**WORK TO BE COMPLETED:**
Please give the records below back in full, exactly as shown.

[Opening DATA FOR THIS EXERCISE section]

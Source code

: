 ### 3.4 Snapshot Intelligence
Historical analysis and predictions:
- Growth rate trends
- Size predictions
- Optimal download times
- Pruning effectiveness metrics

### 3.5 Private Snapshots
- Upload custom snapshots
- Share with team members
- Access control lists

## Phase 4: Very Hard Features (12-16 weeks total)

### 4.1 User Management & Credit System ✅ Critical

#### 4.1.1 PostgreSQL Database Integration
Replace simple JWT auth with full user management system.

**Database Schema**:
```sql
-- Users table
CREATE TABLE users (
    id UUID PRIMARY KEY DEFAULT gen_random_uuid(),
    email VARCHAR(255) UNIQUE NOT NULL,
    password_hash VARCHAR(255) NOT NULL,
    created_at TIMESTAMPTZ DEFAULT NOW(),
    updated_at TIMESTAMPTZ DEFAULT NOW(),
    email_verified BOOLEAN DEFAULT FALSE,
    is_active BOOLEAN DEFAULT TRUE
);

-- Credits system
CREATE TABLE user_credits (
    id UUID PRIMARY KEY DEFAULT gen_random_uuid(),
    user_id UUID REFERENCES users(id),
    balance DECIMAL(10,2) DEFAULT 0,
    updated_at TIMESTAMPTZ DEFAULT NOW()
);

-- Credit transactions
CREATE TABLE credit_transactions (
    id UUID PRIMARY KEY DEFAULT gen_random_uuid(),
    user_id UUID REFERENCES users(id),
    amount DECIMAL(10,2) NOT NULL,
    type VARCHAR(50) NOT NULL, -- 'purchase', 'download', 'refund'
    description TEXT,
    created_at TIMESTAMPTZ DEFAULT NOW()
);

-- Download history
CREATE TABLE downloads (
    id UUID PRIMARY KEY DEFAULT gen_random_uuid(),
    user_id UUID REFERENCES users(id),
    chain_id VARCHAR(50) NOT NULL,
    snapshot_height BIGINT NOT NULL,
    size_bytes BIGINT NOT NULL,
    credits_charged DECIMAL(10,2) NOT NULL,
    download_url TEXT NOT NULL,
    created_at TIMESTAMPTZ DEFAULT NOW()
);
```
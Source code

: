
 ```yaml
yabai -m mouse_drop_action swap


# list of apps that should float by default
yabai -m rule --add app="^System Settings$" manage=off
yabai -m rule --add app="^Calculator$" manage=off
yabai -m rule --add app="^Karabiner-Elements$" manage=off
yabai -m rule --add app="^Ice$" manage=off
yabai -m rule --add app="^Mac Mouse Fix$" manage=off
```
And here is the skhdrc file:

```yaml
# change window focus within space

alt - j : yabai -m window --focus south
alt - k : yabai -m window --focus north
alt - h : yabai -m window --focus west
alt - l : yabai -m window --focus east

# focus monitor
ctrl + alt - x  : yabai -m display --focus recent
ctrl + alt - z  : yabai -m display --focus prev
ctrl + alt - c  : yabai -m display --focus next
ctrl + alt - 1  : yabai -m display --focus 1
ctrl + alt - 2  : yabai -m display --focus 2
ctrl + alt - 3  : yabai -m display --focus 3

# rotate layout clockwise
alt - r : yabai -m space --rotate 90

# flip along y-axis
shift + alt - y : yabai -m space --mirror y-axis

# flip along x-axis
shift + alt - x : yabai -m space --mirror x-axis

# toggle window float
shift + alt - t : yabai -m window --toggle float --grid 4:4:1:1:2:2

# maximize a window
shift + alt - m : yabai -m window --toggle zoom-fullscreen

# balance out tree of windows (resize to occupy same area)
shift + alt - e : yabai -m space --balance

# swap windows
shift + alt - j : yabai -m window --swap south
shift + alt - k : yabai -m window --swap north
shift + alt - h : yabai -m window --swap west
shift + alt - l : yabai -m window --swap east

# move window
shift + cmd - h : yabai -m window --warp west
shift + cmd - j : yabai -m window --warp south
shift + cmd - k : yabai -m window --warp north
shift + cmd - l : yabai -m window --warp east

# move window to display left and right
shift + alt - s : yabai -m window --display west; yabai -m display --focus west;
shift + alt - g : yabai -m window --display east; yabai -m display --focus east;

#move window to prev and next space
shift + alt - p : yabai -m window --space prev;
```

[Closing DATA FOR THIS EXERCISE section]

**EXERCISE SOLUTION:**
Source code

: ### 3.4 Snapshot Intelligence
Historical analysis and predictions:
- Growth rate trends
- Size predictions
- Optimal download times
- Pruning effectiveness metrics

### 3.5 Private Snapshots
- Upload custom snapshots
- Share with team members
- Access control lists

## Phase 4: Very Hard Features (12-16 weeks total)

### 4.1 User Management & Credit System ✅ Critical

#### 4.1.1 PostgreSQL Database Integration
Replace simple JWT auth with full user management system.

**Database Schema**:
```sql
-- Users table
CREATE TABLE users (
    id UUID PRIMARY KEY DEFAULT gen_random_uuid(),
    email VARCHAR(255) UNIQUE NOT NULL,
    password_hash VARCHAR(255) NOT NULL,
    created_at TIMESTAMPTZ DEFAULT NOW(),
    updated_at TIMESTAMPTZ DEFAULT NOW(),
    email_verified BOOLEAN DEFAULT FALSE,
    is_active BOOLEAN DEFAULT TRUE
);

-- Credits system
CREATE TABLE user_credits (
    id UUID PRIMARY KEY DEFAULT gen_random_uuid(),
    user_id UUID REFERENCES users(id),
    balance DECIMAL(10,2) DEFAULT 0,
    updated_at TIMESTAMPTZ DEFAULT NOW()
);

-- Credit transactions
CREATE TABLE credit_transactions (
    id UUID PRIMARY KEY DEFAULT gen_random_uuid(),
    user_id UUID REFERENCES users(id),
    amount DECIMAL(10,2) NOT NULL,
    type VARCHAR(50) NOT NULL, -- 'purchase', 'download', 'refund'
    description TEXT,
    created_at TIMESTAMPTZ DEFAULT NOW()
);

-- Download history
CREATE TABLE downloads (
    id UUID PRIMARY KEY DEFAULT gen_random_uuid(),
    user_id UUID REFERENCES users(id),
    chain_id VARCHAR(50) NOT NULL,
    snapshot_height BIGINT NOT NULL,
    size_bytes BIGINT NOT NULL,
    credits_charged DECIMAL(10,2) NOT NULL,
    download_url TEXT NOT NULL,
    created_at TIMESTAMPTZ DEFAULT NOW()
);
```
Source code

:
 ```yaml
yabai -m mouse_drop_action swap


# list of apps that should float by default
yabai -m rule --add app="^System Settings$" manage=off
yabai -m rule --add app="^Calculator$" manage=off
yabai -m rule --add app="^Karabiner-Elements$" manage=off
yabai -m rule --add app="^Ice$" manage=off
yabai -m rule --add app="^Mac Mouse Fix$" manage=off
```
And here is the skhdrc file:

```yaml
# change window focus within space

alt - j : yabai -m window --focus south
alt - k : yabai -m window --focus north
alt - h : yabai -m window --focus west
alt - l : yabai -m window --focus east

# focus monitor
ctrl + alt - x  : yabai -m display --focus recent
ctrl + alt - z  : yabai -m display --focus prev
ctrl + alt - c  : yabai -m display --focus next
ctrl + alt - 1  : yabai -m display --focus 1
ctrl + alt - 2  : yabai -m display --focus 2
ctrl + alt - 3  : yabai -m display --focus 3

# rotate layout clockwise
alt - r : yabai -m space --rotate 90

# flip along y-axis
shift + alt - y : yabai -m space --mirror y-axis

# flip along x-axis
shift + alt - x : yabai -m space --mirror x-axis

# toggle window float
shift + alt - t : yabai -m window --toggle float --grid 4:4:1:1:2:2

# maximize a window
shift + alt - m : yabai -m window --toggle zoom-fullscreen

# balance out tree of windows (resize to occupy same area)
shift + alt - e : yabai -m space --balance

# swap windows
shift + alt - j : yabai -m window --swap south
shift + alt - k : yabai -m window --swap north
shift + alt - h : yabai -m window --swap west
shift + alt - l : yabai -m window --swap east

# move window
shift + cmd - h : yabai -m window --warp west
shift + cmd - j : yabai -m window --warp south
shift + cmd - k : yabai -m window --warp north
shift + cmd - l : yabai -m window --warp east

# move window to display left and right
shift + alt - s : yabai -m window --display west; yabai -m display --focus west;
shift + alt - g : yabai -m window --display east; yabai -m display --focus east;

#move window to prev and next space
shift + alt - p : yabai -m window --space prev;
```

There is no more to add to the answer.